Гвоздь стоял у стола, в раздумье покачивая на ладони Мазуров
бумажник.
– Фомич, не жлобствуй, – криво усмехнулся Мазур,
бесцеремонно забирая свое портмоне и бегло проверяя содержимое. – Ты же
обещал играть честно, а?
– Кто бы спорил. Но результатов что-то не видно...
– Будут, – сказал Мазур. – Будут, как
только... – Он отвлекся, схватил мобильник со стола. – Ну? Ага, ага...
Делайте оттуда ноги, и живенько... Вот так-то, Фомич, – сказал он, отложив
телефон. – Лежит Анна Всеволодовна на полу в собственной прихожей,
остывшая уже, и заточка у нее торчит из организма... Это называется – рубить
концы. Все в рамках версии... Теперь можно и рассказать, как нас с тобой будут
убивать. Непременно нас с тобой, обоих, никак не по отдельности...
– А почему? – серьезно спросил Гвоздь.
– А потому, что это две больших разницы – если нас
просто пристукнут по отдельности, в разных местах, без затей... и ежели мы сами
друг друга пристукнем. Соображаешь? Не было никакого внешнего врага, а также
измены в рядах. Господин Гвоздь и генерал из Москвы перестреляли друг друга по
причине чертовски серьезных разногласий... Хорошо замотивированных разногласий,
подкрепленных вескими доказательствами... Это здорово меняет ситуацию, а? Нам
вот-вот позвонят, Фомич. Точнее, тебе... но, может, и мне, в т а к и е
тонкости я сейчас не хочу вдаваться, потому что они, в принципе,
второстепенны... Нас с тобой попросят приехать вдвоем, поскольку дело
невероятно важное и секретное... и я процентов на девяносто уверен, к у д а нас
попросят приехать... Ну вот. А там нас должны шлепнуть без особых проволочек.
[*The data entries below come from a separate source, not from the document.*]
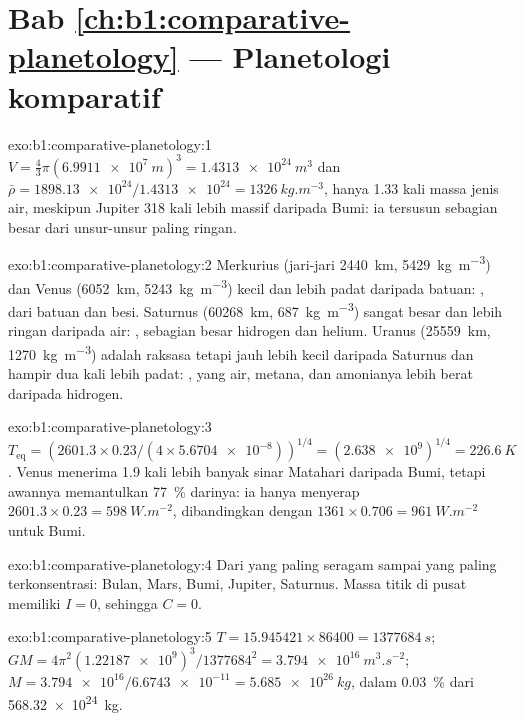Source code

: \section*{Bab \ref{ch:b1:comparative-planetology} --- Planetologi komparatif}

\begin{solution}{exo:b1:comparative-planetology:1}
$V = \tfrac43\pi(\qty{6.9911e7}{m})^3 = \qty{1.4313e24}{m^3}$ dan
$\bar\rho = \num{1898.13e24}/\num{1.4313e24} = \qty{1326}{kg.m^{-3}}$, hanya
1.33 kali massa jenis air, meskipun Jupiter 318 kali lebih massif daripada Bumi: ia tersusun sebagian besar dari unsur-unsur paling ringan.
\end{solution}

\begin{solution}{exo:b1:comparative-planetology:2}
Merkurius (jari-jari \qty{2440}{km}, \qty{5429}{kg.m^{-3}}) dan Venus
(\qty{6052}{km}, \qty{5243}{kg.m^{-3}}) kecil dan lebih padat daripada batuan: , dari batuan dan besi. Saturnus (\qty{60268}{km},
\qty{687}{kg.m^{-3}}) sangat besar dan lebih ringan daripada air: , sebagian besar hidrogen dan helium. Uranus (\qty{25559}{km}, \qty{1270}{kg.m^{-3}}) adalah raksasa tetapi jauh lebih kecil daripada Saturnus dan hampir dua kali lebih padat: , yang air, metana, dan amonianya lebih berat daripada hidrogen.
\end{solution}

\begin{solution}{exo:b1:comparative-planetology:3}
$T_\mathrm{eq} = (2601.3\times0.23/(4\times\num{5.6704e-8}))^{1/4} =
(\num{2.638e9})^{1/4} = \qty{226.6}{K}$. Venus menerima 1.9 kali lebih banyak sinar Matahari daripada Bumi, tetapi awannya memantulkan \qty{77}{\percent} darinya: ia hanya menyerap $2601.3\times0.23 = \qty{598}{W.m^{-2}}$, dibandingkan dengan $1361\times0.706 = \qty{961}{W.m^{-2}}$ untuk Bumi.
\end{solution}

\begin{solution}{exo:b1:comparative-planetology:4}
Dari yang paling seragam sampai yang paling terkonsentrasi: Bulan, Mars, Bumi, Jupiter, Saturnus. Massa titik di pusat memiliki $I = 0$, sehingga $C = 0$.
\end{solution}

\begin{solution}{exo:b1:comparative-planetology:5}
$T = 15.945421\times86400 = \qty{1377684}{s}$;
$GM = 4\pi^2(\num{1.22187e9})^3/\num{1377684}^2 = \qty{3.794e16}{m^3.s^{-2}}$;
$M = \num{3.794e16}/\num{6.6743e-11} = \qty{5.685e26}{kg}$, dalam
\qty{0.03}{\percent} dari \qty{568.32e24}{kg}.
\end{solution}

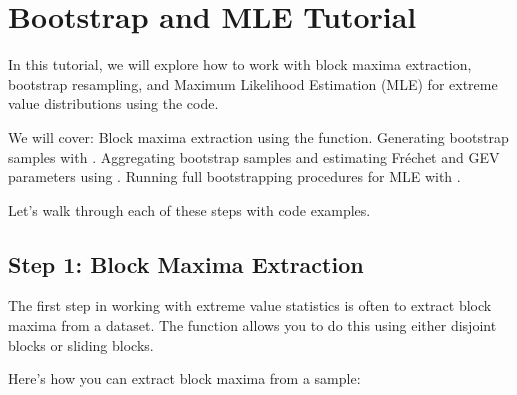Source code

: \documentclass[a4paper,11pt,openany,english]{sphinxmanual}
\begin{document}
\sphinxstepscope


\chapter{Bootstrap and MLE Tutorial}
\label{\detokenize{bootstrap:bootstrap-and-mle-tutorial}}\label{\detokenize{bootstrap::doc}}
\sphinxAtStartPar
In this tutorial, we will explore how to work with block maxima extraction, bootstrap resampling, and Maximum Likelihood Estimation (MLE) for extreme value distributions using the  code.

\sphinxAtStartPar
We will cover:
\sphinxhyphen{} Block maxima extraction using the  function.
\sphinxhyphen{} Generating bootstrap samples with .
\sphinxhyphen{} Aggregating bootstrap samples and estimating Fréchet and GEV parameters using .
\sphinxhyphen{} Running full bootstrapping procedures for MLE with .

\sphinxAtStartPar
Let’s walk through each of these steps with code examples.


\section{Step 1: Block Maxima Extraction}
\label{\detokenize{bootstrap:step-1-block-maxima-extraction}}
\sphinxAtStartPar
The first step in working with extreme value statistics is often to extract block maxima from a dataset. The  function allows you to do this using either disjoint blocks or sliding blocks.

\sphinxAtStartPar
Here’s how you can extract block maxima from a sample:
\end{document}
– А вот это уж хрен, – промолвил Гвоздь, потемнев
лицом.
– Совершенно верно, – кивнул Мазур. – На хрен
это нам нужно? Я тебя прошу об одном, Фомич... Не мешай мне т а м. Начинай
палить только в том случае, если меня все же пристукнут – я как-никак не
Господь Бог и мог что-то просмотреть, недоучесть... Обещаешь?
Гвоздь кивнул:
– Ладно, рискну. Но если...
Телефон на столе зазвонил – мелодично, длинно, решительно.
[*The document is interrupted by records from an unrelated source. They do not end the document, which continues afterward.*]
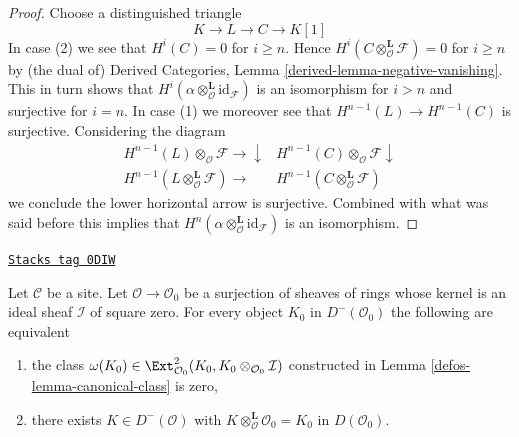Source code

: \begin{proof}
Choose a distinguished triangle
$$
K \to L \to C \to K[1]
$$
In case (2) we see that $H^i(C) = 0$ for $i \geq n$.
Hence $H^i(C \otimes_\mathcal{O}^\mathbf{L} \mathcal{F}) = 0$
for $i \geq n$ by (the dual of)
Derived Categories, Lemma \ref{derived-lemma-negative-vanishing}.
This in turn shows that
$H^i(\alpha \otimes_\mathcal{O}^\mathbf{L} \text{id}_\mathcal{F})$
is an isomorphism for $i > n$ and surjective for $i = n$.
In case (1) we moreover see that $H^{n - 1}(L) \to H^{n - 1}(C)$
is surjective. Considering the diagram
$$
\begin{array}{cc}H^{n - 1}(L) \otimes_\mathcal{O} \mathcal{F} \longrightarrow\downarrow & H^{n - 1}(C) \otimes_\mathcal{O} \mathcal{F} \downarrow \\ H^{n - 1}(L \otimes_\mathcal{O}^\mathbf{L} \mathcal{F}) \longrightarrow & H^{n - 1}(C \otimes_\mathcal{O}^\mathbf{L} \mathcal{F})\end{array}
$$
we conclude the lower horizontal arrow is surjective. Combined with what
was said before this implies that
$H^n(\alpha \otimes_\mathcal{O}^\mathbf{L} \text{id}_\mathcal{F})$
is an isomorphism.
\end{proof}

\begin{lemma}
\label{defos-lemma-canonical-class-obstruction}
\href{https://stacks.math.columbia.edu/tag/0DIW}{\texttt{Stacks tag 0DIW}}

Let $\mathcal{C}$ be a site. Let $\mathcal{O} \to \mathcal{O}_0$
be a surjection of sheaves of rings whose kernel is an ideal sheaf
$\mathcal{I}$ of square zero. For every object
$K_0$ in $D^-(\mathcal{O}_0)$ the following are equivalent
\begin{enumerate}
\item  the class
$\omega(K_0) \in
\Ext^2_{\mathcal{O}_0}(K_0, K_0 \otimes_{\mathcal{O}_0} \mathcal{I})$
constructed in Lemma \ref{defos-lemma-canonical-class} is zero,
\item there exists $K \in D^-(\mathcal{O})$ with
$K \otimes_\mathcal{O}^\mathbf{L} \mathcal{O}_0 = K_0$
in $D(\mathcal{O}_0)$.
\end{enumerate}
\end{lemma}

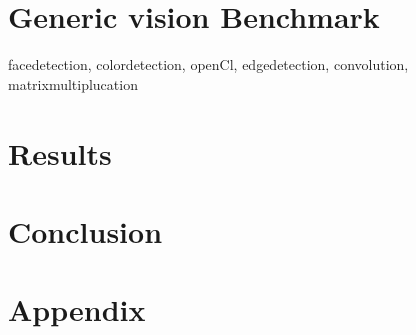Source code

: \documentclass[english]{book_template} %
\begin{document}
\chapter{Generic vision Benchmark}
facedetection, colordetection, openCl, edgedetection, convolution, matrixmultiplucation

\chapter{Results}   


\chapter{Conclusion}

 
\printbibliography
\thispagestyle{plain}
\newpage
{}
\chapter{Appendix}
\appendix



\end{document}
Мазур кивнул в ту сторону. Гвоздь снял трубку. Он спокойно слушал, не говоря ни
слова, потом только бросил:
– Да, понятно, едем...
Медленно-медленно опустив трубку на рычаги, повернулся к
Мазуру с окаменевшим лицом.
– Ну? – нетерпеливо спросил Мазур.
– Ларка звонила, – тяжело чеканя слова, сказал
Гвоздь. – Что-то у нее случилось, настолько серьезное и важное, что нужно
нам обоим немедленно приехать в галерею... – Он подошел к Мазуру, тяжело
переставляя ноги, как та статуя Командора, взял за лацкан и промолвил, едва
шевеля губами: – Ты что, хочешь мне вкрутить...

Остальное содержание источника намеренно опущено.